Sabar untuk Sulitnya Menerima Kekalahan

Sabar untuk Sulitnya Menerima Kekalahan
Sabar untuk Sulitnya Menerima Kekalahan

Yang masih tinggal di Amerika pun tak semuanya bisa menerima kekalahan itu. Mereka membentuk kelompok-kelompok yang menempuh cara sendiri-sendiri. Banyak sekali organisasi yang didirikan dengan rasa sentimen itu. Termasuk yang paling keras adalah Ku Klux Klan.

Ketika Kota Columbia terbakar habis pada akhir perang sipil tersebut, ada juga yang mengaitkan itu sebagai langkah bumi hangus dari tentara selatan yang harus mundur dari Columbia.

Di antara yang kecewa itu, ada satu orang yang mengambil jalan sendiri. Lima hari setelah penyerahan diri Jenderal Lee, dia datang ke gedung teater di Washington, membawa pistol, menyelinap ke balkon dan….dor! Menembak Presiden Abraham Lincoln yang baru dilantik kembali untuk masa jabatan kedua.

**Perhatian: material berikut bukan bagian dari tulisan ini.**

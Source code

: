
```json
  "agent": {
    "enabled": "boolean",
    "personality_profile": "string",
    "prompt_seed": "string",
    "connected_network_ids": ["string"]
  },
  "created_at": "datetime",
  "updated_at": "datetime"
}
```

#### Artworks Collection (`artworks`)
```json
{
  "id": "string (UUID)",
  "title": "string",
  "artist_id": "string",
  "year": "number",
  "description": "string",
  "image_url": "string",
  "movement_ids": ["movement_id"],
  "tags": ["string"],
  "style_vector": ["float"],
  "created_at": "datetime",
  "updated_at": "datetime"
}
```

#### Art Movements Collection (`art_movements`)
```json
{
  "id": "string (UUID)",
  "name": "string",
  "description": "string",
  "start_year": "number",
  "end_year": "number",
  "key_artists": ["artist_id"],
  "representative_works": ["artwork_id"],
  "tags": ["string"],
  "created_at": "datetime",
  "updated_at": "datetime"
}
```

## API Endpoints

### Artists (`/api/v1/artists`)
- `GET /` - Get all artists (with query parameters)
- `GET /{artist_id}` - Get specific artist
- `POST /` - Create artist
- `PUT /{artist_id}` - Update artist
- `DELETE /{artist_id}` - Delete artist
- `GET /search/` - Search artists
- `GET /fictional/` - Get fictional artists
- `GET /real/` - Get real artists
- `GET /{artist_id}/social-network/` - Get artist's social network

Malam itu Lincoln memang lagi nonton. Penjaganya lagi keluar balkon untuk ambil kopi. Dalam satu minggu itu, dua peristiwa besar terjadi: kemenangan dan kekalahan Lincoln. Padahal, keesokan harinya, rencananya Lincoln menerima anaknya, tentara, yang baru datang dari Appomattox.

Sang anak ikut menyaksikan pertemuan antara Jenderal Grant, panglima perang tentara pusat, dan Jenderal Lee, yang diakhiri dengan penyerahan diri itu. Lincoln ingin mendengar jalan cerita penyerahan diri tersebut.

Begitu mahal harga sebuah konstitusi.   

Konstitusi itu dibuat di Philadelphia dengan proses yang juga sangat sulit. Dan sangat panjang: 12 tahun. Saat berkunjung ke gedung tempat bersidangnya para pendiri USA itu, saya membayangkan siapa duduk di kursi sebelah mana dan membicarakan apa. Saya juga membayangkan George Washington duduk di kursi ketua sidang di depan sana itu.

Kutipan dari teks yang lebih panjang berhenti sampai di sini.